We don’t do a lot of physical writing these days. Mostly, we interact with computers, which then drive machines that interact with physical media in the form of screens, paper, or engraving surfaces. The closest you can get to pen and paper in the computer world is to use a paint program, select the pen tool, and use your mouse or stylus to write your text. This records the text as a matrix of dots. You can then print those dots to paper. Those patterns of dots are text characters only in the sense that the patterns are recognizable as characters to the human eye. The computer has no idea they are characters.
This represents a pretty inefficient way to write. You can work faster if you use the paint program’s text tool. This allows you to type letters on the keyboard. However, those letters are still recorded as a matrix of dots, not as characters, so you can’t go back and edit your text as text, only as dots. (This type of program is technically known as a raster graphics application, where the word “raster” means an array of pixels or matrix of dots.)
To work more efficiently, you need to move away from dots and start working in a program that records characters as characters. You could go to a text editor, which records characters as characters, but a text editor does not keep any formatting information (unless you create markup — but that would be getting ahead of ourselves). For most publishing purposes, plain text is inadequate. We need to maintain the ability to format the document.
A vector graphic program creates graphics as a collection of objects (“vector” meaning the mathematical representation of a shape or line). For example, it allows us to create a circle as a shape, described mathematically in computer memory, rather than as a matrix of dots. Rather than recording an actual circle, the program records an abstraction of a circle: the essential properties needed to reproduce an actual circle on a media, such as its center, diameter, and line weight. The computer then lets you manipulate that abstraction as an object, only rendering it as actual dots when the graphic is displayed on screen or paper.
In a typical graphics program, a shape is rendered into dots on screen instantly as you draw or edit the shape. Nonetheless, the computer stores data that describes the shape, not a circular pattern of dots, as it would in a paint or photo editing program. This is an instance of what in structured writing circles is called “separating content from formatting”. The mathematical abstraction of a circle is the content; the dots that represent it on screen are the formatting, or rather, the result of applying formatting to the object.
To give you some idea of how a circle might be represented as an object, here is a sample piece of Java code for creating a circle:
Circle circle = new Circle(); circle.setCenterX(100.0f); circle.setCenterY(100.0f); circle.setRadius(50.0f);
This code creates a new circle object and specifies three values that you would need to draw a basic circle, an X and Y coordinate for the center of the circle, and the radius. (The object actually needs more fields, like line width, color, and fill, but I have simplified the example for size and clarity.)

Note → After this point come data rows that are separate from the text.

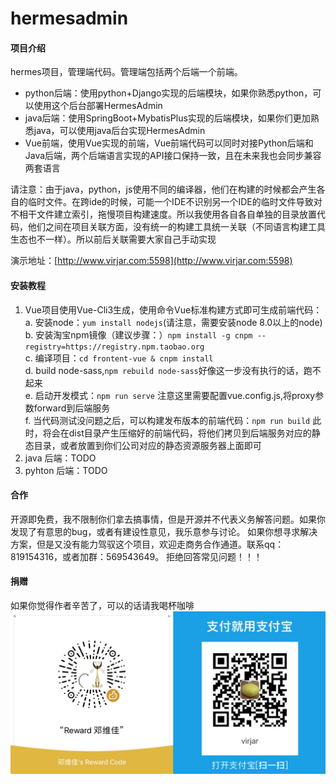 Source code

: # hermesadmin

#### 项目介绍
hermes项目，管理端代码。管理端包括两个后端一个前端。
* python后端：使用python+Django实现的后端模块，如果你熟悉python，可以使用这个后台部署HermesAdmin
* java后端：使用SpringBoot+MybatisPlus实现的后端模块，如果你们更加熟悉java，可以使用java后台实现HermesAdmin
* Vue前端，使用Vue实现的前端，Vue前端代码可以同时对接Python后端和Java后端，两个后端语言实现的API接口保持一致，且在未来我也会同步兼容两套语言

请注意：由于java，python，js使用不同的编译器，他们在构建的时候都会产生各自的临时文件。在跨ide的时候，可能一个IDE不识别另一个IDE的临时文件导致对不相干文件建立索引，拖慢项目构建速度。所以我使用各自各自单独的目录放置代码，他们之间在项目关联方面，没有统一的构建工具统一关联（不同语言构建工具生态也不一样）。所以前后关联需要大家自己手动实现

演示地址：[http://www.virjar.com:5598](http://www.virjar.com:5598)

#### 安装教程

1. Vue项目使用Vue-Cli3生成，使用命令Vue标准构建方式即可生成前端代码：   
  a. 安装node：``yum install nodejs``(请注意，需要安装node 8.0以上的node)    
  b. 安装淘宝npm镜像（建议步骤：）``npm install -g cnpm --registry=https://registry.npm.taobao.org``    
  c. 编译项目：``cd frontent-vue & cnpm install``    
  d. build node-sass,``npm rebuild node-sass``好像这一步没有执行的话，跑不起来    
  e. 启动开发模式：``npm run serve`` 注意这里需要配置vue.config.js,将proxy参数forward到后端服务    
  f. 当代码测试没问题之后，可以构建发布版本的前端代码：``npm run build`` 此时，将会在dist目录产生压缩好的前端代码，将他们拷贝到后端服务对应的静态目录，或者放置到你们公司对应的静态资源服务器上面即可    
2. java 后端：TODO
3. pyhton 后端：TODO

#### 合作

开源即免费，我不限制你们拿去搞事情，但是开源并不代表义务解答问题。如果你发现了有意思的bug，或者有建设性意见，我乐意参与讨论。
如果你想寻求解决方案，但是又没有能力驾驭这个项目，欢迎走商务合作通道。联系qq：819154316，或者加群：569543649。
拒绝回答常见问题！！！


#### 捐赠
如果你觉得作者辛苦了，可以的话请我喝杯咖啡
![alipay](img/reward.jpg)
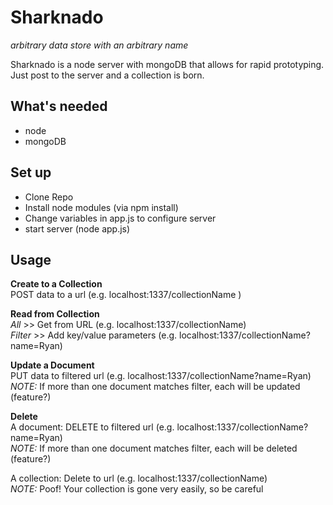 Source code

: # Sharknado
_arbitrary data store with an arbitrary name_

Sharknado is a node server with mongoDB that allows for rapid prototyping. Just post to the server and a collection is born.

## What's needed
- node
- mongoDB

## Set up
- Clone Repo
- Install node modules (via npm install)
- Change variables in app.js to configure server
- start server (node app.js)

## Usage
**Create to a Collection**<br>
POST data to a url (e.g. localhost:1337/collectionName )

**Read from Collection**<br>
_All_ >> Get from URL (e.g. localhost:1337/collectionName)<br>
_Filter_ >> Add key/value parameters (e.g. localhost:1337/collectionName?name=Ryan)

**Update a Document**<br>
PUT data to filtered url (e.g. localhost:1337/collectionName?name=Ryan)<br>
_NOTE:_ If more than one document matches filter, each will be updated (feature?)

**Delete**<br>
A document: DELETE to filtered url (e.g. localhost:1337/collectionName?name=Ryan)<br>
_NOTE:_ If more than one document matches filter, each will be deleted (feature?)

A collection: Delete to url (e.g. localhost:1337/collectionName)<br>
_NOTE:_ Poof! Your collection is gone very easily, so be careful
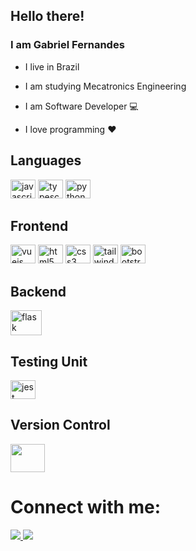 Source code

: ## Hello there!

### I am Gabriel Fernandes
- I live in Brazil
- I am studying Mecatronics Engineering
- I am Software Developer :computer:

- I love programming :heart:

## Languages
<img alt="javascript" height="30" width="40" src="https://cdn.jsdelivr.net/gh/devicons/devicon/icons/javascript/javascript-original.svg" /> <img alt="typescript" src="https://cdn.jsdelivr.net/gh/devicons/devicon/icons/typescript/typescript-original.svg" height="30" width="40"/> <img alt="python" height="30" width="40" src="https://cdn.jsdelivr.net/gh/devicons/devicon/icons/python/python-original.svg" />

## Frontend
<img alt="vuejs" src="https://cdn.jsdelivr.net/gh/devicons/devicon/icons/vuejs/vuejs-original.svg" height="30" width="40"/> <img alt="html5" height="30" width="40" src="https://cdn.jsdelivr.net/gh/devicons/devicon/icons/html5/html5-original.svg" /> <img alt="css3" height="30" width="40" src="https://cdn.jsdelivr.net/gh/devicons/devicon/icons/css3/css3-original.svg" /> <img alt="tailwind" src="https://cdn.jsdelivr.net/gh/devicons/devicon/icons/tailwindcss/tailwindcss-plain.svg" height="30" width="40"/> <img alt="bootstrap" src="https://cdn.jsdelivr.net/gh/devicons/devicon/icons/bootstrap/bootstrap-original.svg" height="30" width="40" />

## Backend
<img alt="flask" src="https://cdn.jsdelivr.net/gh/devicons/devicon/icons/flask/flask-original-wordmark.svg" height="40" width="50" />

## Testing Unit

<img alt="jest" src="https://cdn.jsdelivr.net/gh/devicons/devicon/icons/jest/jest-plain.svg" height="30" width="40" />

## Version Control

<img src="https://cdn.jsdelivr.net/gh/devicons/devicon/icons/git/git-original-wordmark.svg" height="45" width="55" />
     
# Connect with me:
<a href="mailto:gabriel.assuncao.fernandes07@aluno.ifce.edu.br" target="_blank">
    <img src="https://img.shields.io/badge/Gmail-D14836?style=for-the-badge&amp;logo=gmail&amp;logoColor=white">
</a> <a href="https://www.linkedin.com/in/gabriel-assun%C3%A7%C3%A3o-fernandes-0b1148200/" target="_blank">
    <img src="https://img.shields.io/badge/LinkedIn-0077B5?style=for-the-badge&amp;logo=linkedin&amp;logoColor=white" />
</a>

When the computer displays or prints the vector graphics file, a rendering algorithm turns those objects into a matrix of dots on the current media, using more dots for higher resolution media, and perhaps substituting gray dots for colors when printing on a black and white device.
One way that this can be done is using PostScript, which works by moving a virtual pen over a virtual surface, recording dots as it goes. So the description of a circle object in terms of location and radius is turned into a set of instructions for moving that virtual pen:
100 100 50 0 360 arc closepath stroke
This says, “draw an arc whose center is at coordinates 100, 100, and whose radius is 50, starting at degree 0 and proceeding to degree 360”. This is the algorithm guiding a virtual pen over virtual paper, just as the author we first described moved a real pen over real paper.
If representing the circle as an object creates an abstraction of “circle” in the media domain, this bit of PostScript code takes that abstraction (a circle as a set of coordinates) and (in concert with the underlying graphics driver) makes it concrete again (dots on a media).
The point here is not to understand the code, but to see that by creating a more abstract form of the content, we can make it easier to work with, and that we can use algorithms to render it back into concrete form. All of structured writing comes down to finding better ways to represent content for a particular purpose (more efficient, more versatile, more verifiable, more precisely constrained) and ways to transform those representations, eventually, into dots on a screen or paper so that the content can be read.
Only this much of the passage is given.